Who are your major influences and how do they affect your creative practice?
His industrial background seems to have inspired what he has photographed in the past. He was also influenced by German expressionism, German painters, Russian constructivists and capitalist literature, and Renaissance painting. All these were his main inspiration during the seventies and were the foundation for his future. Brian’s studio work was inspired by “religious paintings, along with paintings from Spain and Italy”.
How do you generate ideas and when are you at your most creative?
“I don’t have a car, I walk everywhere and I use public transport. By walking everywhere I can look at everything and it gives me space to think”. He tends to watch people and study their mannerisms. “I tend to be quite spontaneous with my ideas and act on them as soon as possible”. The only time he ponders over a job is when it is site work, in which case he spends a long time pondering over the whole area, waiting for inspiration. Having an assistant has also helped to take some of the burden off his shoulders; this also gives him a little more breathing space and time for him to think. “Ideas come when you do nothing, or when you cook pasta or make a cup of coffee”. 8. What is your preferred media, film or stills?
“Stills at the moment, definitely, but if I have a feature film to do then I will move over to film, of course! But it’s essentially stills”. Brian goes on to say that he prefers the instant access to his still images, whereas the film process is much more tedious and time consuming.
How important is it to be London based?
“I don’t think it is any more, it certainly was when I started, but not any more. If you wanted to be at the forefront of commercial photography, being in London was essential but not anymore”. He says that a lot of portraiture is shot in London so to have a studio there is much more important because the more prominent people live in London and do not want to travel too far to have a picture taken. “General photographic work could be anywhere in Europe, but if you want to do a portrait of Diana Rigg, she is going to be in a London theatre so you need to be close”.
Do you work with an agency and if so what are the advantages and disadvantages of such an arrangement?
“I often think that I would like to work through an agency because I’m sure that they are constructive things but I think that my personality is such that I find it difficult to work with other people. So at the moment I work for myself.” Some of the apparent advantages of an agent could be to introduce you to new clients, in the case of syndication they can open your work up all over the world. The major disadvantages are that if you work with an agent they can take 20 to 25% of your income. A picture agency could take up to 50% of the sale of an image.
Do you ever wish that your artistic career may have taken a different path?
“Never, no! I’ve gone through a perfect path actually. I am really happy with my artistic career. I have no misgivings or no frustrations at all, I’m really happy about it”.

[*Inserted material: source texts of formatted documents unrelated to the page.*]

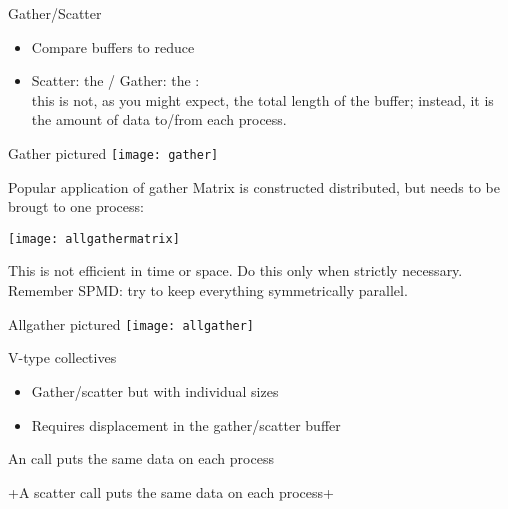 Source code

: \begin{numberedframe}{Gather/Scatter}
\begin{itemize}
\item Compare buffers to reduce
\item Scatter: the  / Gather: the :\\
this is not, as you might expect, the total length of the
buffer; instead, it is the amount of data to/from each process.
\end{itemize}
\end{numberedframe}

\begin{numberedframe}{Gather pictured}
  \texttt{[image: gather]}
\end{numberedframe}

\begin{numberedframe}{Popular application of gather}
  Matrix is constructed distributed, but needs to be brougt to one
  process:
  
  \texttt{[image: allgathermatrix]}

  This is not efficient in time or space. Do this
  only when strictly necessary. Remember SPMD: try to keep everything
  symmetrically parallel. 
\end{numberedframe}


\begin{numberedframe}{Allgather pictured}
  \texttt{[image: allgather]}
\end{numberedframe}

\begin{numberedframe}{V-type collectives}
  \begin{itemize}
  \item Gather/scatter but with individual sizes
  \item Requires displacement in the gather/scatter buffer
  \end{itemize}
\end{numberedframe}


\begin{exerciseframe}[scangather]
  
\end{exerciseframe}

\begin{reviewframe}
  An  call puts the same data on each process
  
  \slackpollTF+A scatter call puts the same data on each process+
\end{reviewframe}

How do you envisage your career developing over the next decade?
“I believe that I will be recognised as one of the best photographers that the country has ever produced. I think that I will be the oldest commercial photographer in the country”. He also believes that he will be one of the last original photographers prior to Photoshop in his particular area or field of photography. “Martin Parr has made his mark big strides in his area and I have done the same in mine. I hope that in ten years time the history books will recognise me but until then I will keep on making pictures”.